MAHKEMESİ : BÖLGE ADLİYE MAHKEMESİ 21. HUKUK DAİRESİ
Taraflar arasında görülen davada Ankara 8. Tüketici Mahkemesi’nce verilen 21.01.2020 tarih ve 2018/193 E. - 2020/5 K. sayılı kararın davacı vekili ile davalı vekili tarafından istinaf edilmesi üzerine, istinaf istemlerinin kabulüne-esastan reddine dair Ankara Bölge Adliye Mahkemesi 21. Hukuk Dairesi’nce verilen 02.03.2022 tarih ve 2020/365 E. - 2022/242 K. sayılı kararın Yargıtayca incelenmesi davacı vekili ile davalı vekili tarafından istenilmekle dosyadaki kağıtlar okundu gereği konuşulup düşünüldü:
Dava, davacının bilgi ve rızası dışında hesaplarında bulunan 2.235,50 TL ve 11.000 EURO’nun (46.264,90 TL) başka hesaplara aktarılmasından kaynaklanan alacağın tahsili talebine ilişkindir. Karar tarihi olan 02.03.2022 itibariyle Bölge Adliye Mahkemesi temyiz kesinlik sınırı 107.090,00 TL olup bu meblağın altında kalan hükümlerin 6100 sayılı HMK'nın 362/1-a. bendi uyarınca kesin nitelikte olduğu, mahkemece davanın kabulüne karar verildiği, davalı aleyhine hükmedilen toplam miktarın ve davacı açısından toplam dava değerinin temyiz kesinlik sınırı altında kaldığı anlaşılmaktadır. 6100 sayılı HMK'nın 366. maddesi delaletiyle kıyasen uygulanması gereken aynı Kanunun 346/2. maddesi hükmü uyarınca, kesin olan kararların temyiz istemleri hakkında Bölge Adliye Mahkemesince bir karar verilmesi gerekmekle birlikte, Yargıtay tarafından da bu yolda karar verilebileceğinden, davacı ve davalı vekillerinin temyiz isteminin ayrı ayrı reddine karar vermek gerekmiştir.

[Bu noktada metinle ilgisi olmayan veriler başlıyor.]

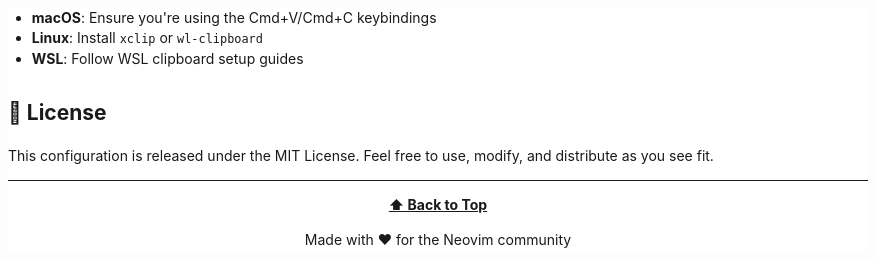 - **macOS**: Ensure you're using the Cmd+V/Cmd+C keybindings
- **Linux**: Install `xclip` or `wl-clipboard`
- **WSL**: Follow WSL clipboard setup guides

## 📄 License

This configuration is released under the MIT License. Feel free to use, modify, and distribute as you see fit.

---

<div align="center">

**[⬆ Back to Top](#-modern-neovim-configuration)**

Made with ❤️ for the Neovim community

</div>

SONUÇ: Yukarda açıklanan nedenlerle, davacı ve davalı vekillerinin temyiz isteminin miktar yönünden ayrı ayrı REDDİNE, işlem yapılmak üzere dava dosyasının İlk Derece Mahkemesine gönderilmesine, kararın bir örneğinin Bölge Adliye Mahkemesine gönderilmesine, ödediği peşin temyiz harcının isteği halinde temyiz eden davalıya iadesine, 13/06/2022 tarihinde oybirliğiyle karar verildi.